[erlang-questions] Process scope variable

Wed Feb 18 03:29:13 CET 2015

On 18/02/2015, at 2:05 pm, Imants Cekusins <imantc@REDACTED> wrote:

> > It has problems, but it can do the job, and the problems are a
> helpful reminder that maybe the job should not be done.
> 
> Could you go into more detail about the problems with the process dictionary, please?

I already did.
(1) It's mutable.

    You can sort of fix this by using wrapper functions:

    safe_put(Key, Val) ->
        undefined = get(Key),
        put(Key, Val).

(2) Keys are global, not per-module.

    If you call code from a module that you have not read,
    you cannot tell which keys it might use for its own purposes.

    You can sort of fix this by using module_name.variable_name keys.

    As it happens, the Erlang libraries DO use the process
    dictionary, most notably for holding the random generator state.
    The number of keys used is in the low hundreds, and *most* of
    them are safely hidden inside other processes, but I don't
    KNOW which are and which are not.

    If your process-scope variables are per-module, then a lot of
    the problem goes away.  (In particular, when I last looked,
    nothing in the Erlang libraries used M.V style keys.)  And
    then you have the problem of not being able to refer to a
    variable in another module when you want to, which guess what,
    *prevents* some useful refactorings.

(3) There is as far as I know no tool support to help with (2) or
    even with tracking key use within a single module.  Since ANY
    term may be used as a key, things like
        receive Key -> receive Val -> put(Key, Val) end end
    are possible, meaning that as far as I can tell, it isn't
    even theoretically possible to be complete and correct.  Some
    kind of approximate (ideally conservative) tool would be nice.
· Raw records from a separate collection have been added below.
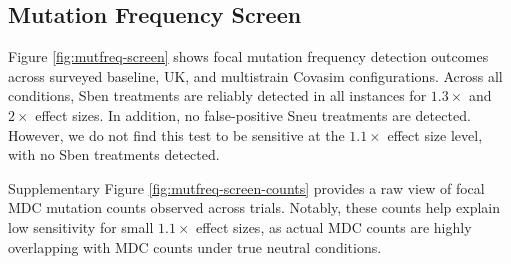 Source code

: \subsection{Mutation Frequency Screen}



Figure \ref{fig:mutfreq-screen} shows focal mutation frequency detection outcomes across surveyed baseline, UK, and multistrain Covasim configurations.
Across all conditions, Sben treatments are reliably detected in all instances for $1.3\times$ and $2\times$ effect sizes.
In addition, no false-positive Sneu treatments are detected.
However, we do not find this test to be sensitive at the $1.1\times$ effect size level, with no Sben treatments detected.

Supplementary Figure \ref{fig:mutfreq-screen-counts} provides a raw view of focal MDC mutation counts observed across trials.
Notably, these counts help explain low sensitivity for small $1.1\times$ effect sizes, as actual MDC counts are highly overlapping with MDC counts under true neutral conditions.
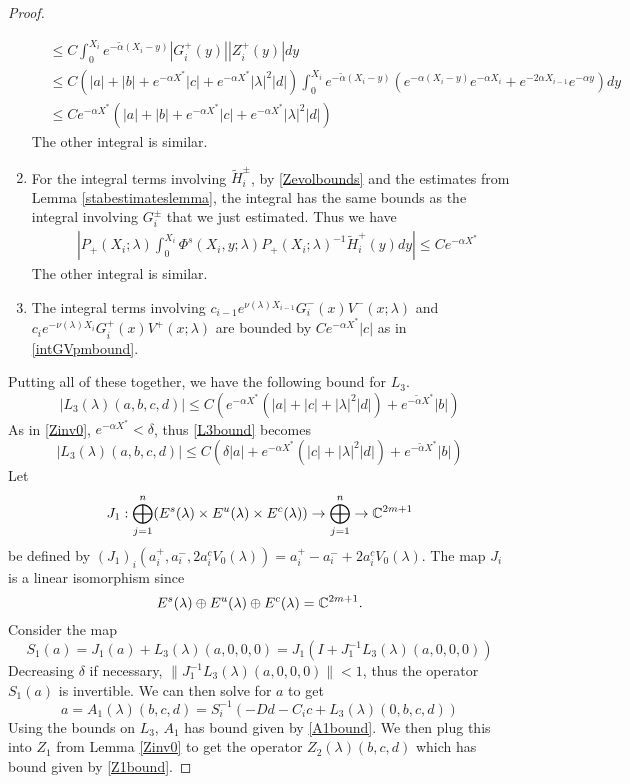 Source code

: \documentclass[thesis.tex]{subfiles}
\begin{document}
\begin{lemma}
\begin{proof}
\begin{enumerate}
\begin{align*}
&\leq C \int_0^{X_i} e^{-\tilde{\alpha}(X_i - y)} |G_i^+(y)| |Z_i^+(y)| dy \\
&\leq C \left(|a| + |b| + e^{-\alpha X^*} |c| + e^{-\alpha X^*}|\lambda|^2|d|\right) \int_0^{X_i} e^{-\tilde{\alpha}(X_i - y)} \left(e^{-\alpha(X_i - y)}e^{-\alpha X_i} + e^{-2 \alpha X_{i-1}} e^{-\alpha y} \right) dy \\
&\leq C e^{-\alpha X^*} \left(|a| + |b| + e^{-\alpha X^*} |c| + e^{-\alpha X^*}|\lambda|^2|d|\right)
\end{align*}
The other integral is similar.

\item For the integral terms involving $\tilde{H}_i^\pm$, by \eqref{Zevolbounds} and the estimates from Lemma \ref{stabestimateslemma}, the integral has the same bounds as the integral involving $G_i^\pm$ that we just estimated. Thus we have
\begin{align*}
&\left|
P_+(X_i; \lambda) \int_0^{X_i} \Phi^s(X_i, y; \lambda) P_+(X_i; \lambda)^{-1} \tilde{H}_i^+(y) dy \right| \leq C e^{-\alpha X^*} 
\end{align*}
The other integral is similar.

\item The integral terms involving $c_{i-1} e^{\nu(\lambda) X_{i-1}} G_i^-(x) V^-(x; \lambda)$ and $c_i e^{-\nu(\lambda) X_i} G_i^+(x) V^+(x; \lambda)$ are bounded by $C e^{-\alpha X^*} |c|$ as in \cref{intGVpmbound}. 
\end{enumerate}

Putting all of these together, we have the following bound for $L_3$.
\begin{equation}\label{L3bound}
|L_3(\lambda)(a, b, c, d)| \leq C \left( e^{-\alpha X^*} (|a| + |c| + |\lambda|^2 |d|) + e^{-\tilde{\alpha} X^*} |b| \right)
\end{equation}
As in \cref{Zinv0}, $e^{-\alpha X^*} < \delta$, thus \cref{L3bound} becomes
\begin{equation*}
|L_3(\lambda)(a, b, c, d)| \leq C \left( \delta |a| + e^{-\alpha X^*}(|c| + |\lambda|^2 |d|) + e^{-\tilde{\alpha} X^*} |b| \right)
\end{equation*}
Let 
\[
J_1: \bigoplus_{j=1}^n (E^s(\lambda) \times E^u(
\lambda) \times E^c(\lambda) ) \rightarrow \bigoplus_{j=1}^n \rightarrow \mathbb{C}^{2m+1}
\]
be defined by $(J_1)_i(a_i^+, a_i^-, 2 a_i^c V_0(\lambda)) = a_i^+ - a_i^- + 2 a_i^c V_0(\lambda)$. The map $J_i$ is a linear isomorphism since 
\[
E^s(\lambda) \oplus E^u(\lambda) \oplus E^c(\lambda) = \mathbb{C}^{2m+1}.
\]
Consider the map
\[
S_1(a) = J_1(a) + L_3(\lambda)(a, 0, 0, 0) = J_1\left( I + J_1^{-1} L_3(\lambda)(a, 0, 0, 0)\right)
\]
Decreasing $\delta$ if necessary, $\|J_1^{-1} L_3(\lambda)(a, 0, 0, 0)\| < 1$, thus the operator $S_1(a)$ is invertible. We can then solve for $a$ to get
\[
a = A_1(\lambda)(b, c, d) = S_i^{-1}\left(-D d - C_i c + L_3(\lambda)(0, b, c, d)\right)
\]
Using the bounds on $L_3$, $A_1$ has bound given by \cref{A1bound}. We then plug this into $Z_1$ from Lemma \ref{Zinv0} to get the operator $Z_2(\lambda)(b,c,d)$ which has bound given by \cref{Z1bound}.
\end{proof}
\end{lemma}
\end{document}
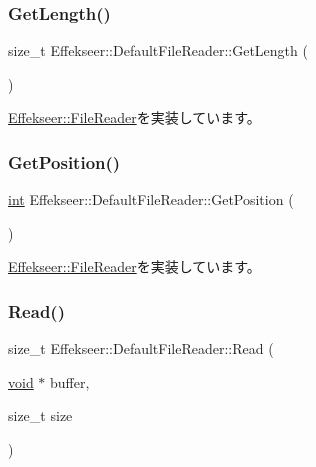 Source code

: \subsubsection{\texorpdfstring{Get\+Length()}{GetLength()}}
{\footnotesize\ttfamily size\+\_\+t Effekseer\+::\+Default\+File\+Reader\+::\+Get\+Length (\begin{DoxyParamCaption}{ }\end{DoxyParamCaption})\hspace{0.3cm}{\ttfamily [virtual]}}



\mbox{\hyperlink{class_effekseer_1_1_file_reader_ae802d02a06437baa0ed74f1927617924}{Effekseer\+::\+File\+Reader}}を実装しています。

\mbox{\label{class_effekseer_1_1_default_file_reader_a86001f21782b7cb40a5e0ca4ee155aca}} 
\subsubsection{\texorpdfstring{Get\+Position()}{GetPosition()}}
{\footnotesize\ttfamily \mbox{\hyperlink{namespace_effekseer_ace0abf7c2e6947e519ebe8b54cbcc30a}{int}} Effekseer\+::\+Default\+File\+Reader\+::\+Get\+Position (\begin{DoxyParamCaption}{ }\end{DoxyParamCaption})\hspace{0.3cm}{\ttfamily [virtual]}}



\mbox{\hyperlink{class_effekseer_1_1_file_reader_ad69aa533374ee6661938c7a81495b6d7}{Effekseer\+::\+File\+Reader}}を実装しています。

\mbox{\label{class_effekseer_1_1_default_file_reader_ae00fd8b1031e13bd5a43d74f03d7ed79}} 
\subsubsection{\texorpdfstring{Read()}{Read()}}
{\footnotesize\ttfamily size\+\_\+t Effekseer\+::\+Default\+File\+Reader\+::\+Read (\begin{DoxyParamCaption}\item[{\mbox{\hyperlink{namespace_effekseer_ab34c4088e512200cf4c2716f168deb56}{void}} $\ast$}]{buffer,  }\item[{size\+\_\+t}]{size }\end{DoxyParamCaption})\hspace{0.3cm}{\ttfamily [virtual]}}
    This can be worked around by writing a trivial preprocessor.
    This one is in AWK to keep the message short.

    /^-[ \t]*module[(]/ {
        module = $0
        sub(/^-[ \t]*module[(][ \t]*/, "", module)
        sub(/[^a-zA-Z0-9_.].*$/, "", module)
        print
        next
    }
    /[ \t](get|put)[(][.][a-z]/ {
        key = $0
        sub(/^.*[ \t](get|put)[(][.]/, "", key)
        sub(/[^a-zA-Z0-9_.].*$/, "", key)
        tally[key]++
        match($0, /[(][.]/)
        print substr($0, 1, RSTART) module substr($0, RSTART+1)
        next
    }
    {
        print
    }
    END {
        for (key in tally) printf "%3d %s\n", tally[key], key >"/dev/stderr"
    }
    will turn

    -module(fee).
    -export([fie/0, foh/0, fum/0]).

    fie() ->
        put(.key, 1).

    foh() ->
	N = get(.key),
	put(.key, N+1).

    fum() ->
	get(.key).

    into

    -module(fee).
    -export([fie/0, foh/0, fum/0]).

    fie() ->
        put(fee.key, 1).

    foh() ->
        N = get(fee.key),
        put(fee.key, N+1).

    fum() ->
        get(fee.key).

    and write

      4 key

    to stderr, so I can see what keys are used this way.

    THIS IS JUST A TOY EXAMPLE.  I DO NOT USE IT IN PRACTICE.

(4) There is the memory leak problem.  If you put something in the process
    dictionary, it will stay there until it is explicitly removed.  There
    is no automatic garbage collection of keys from the process dictionary.
    While you have not presented a detailed specification of process scope
    variables, it looks like they would be even *worse* in this regard,
    because at least there is erase(dead_key).  What would you use for
    oddball variables?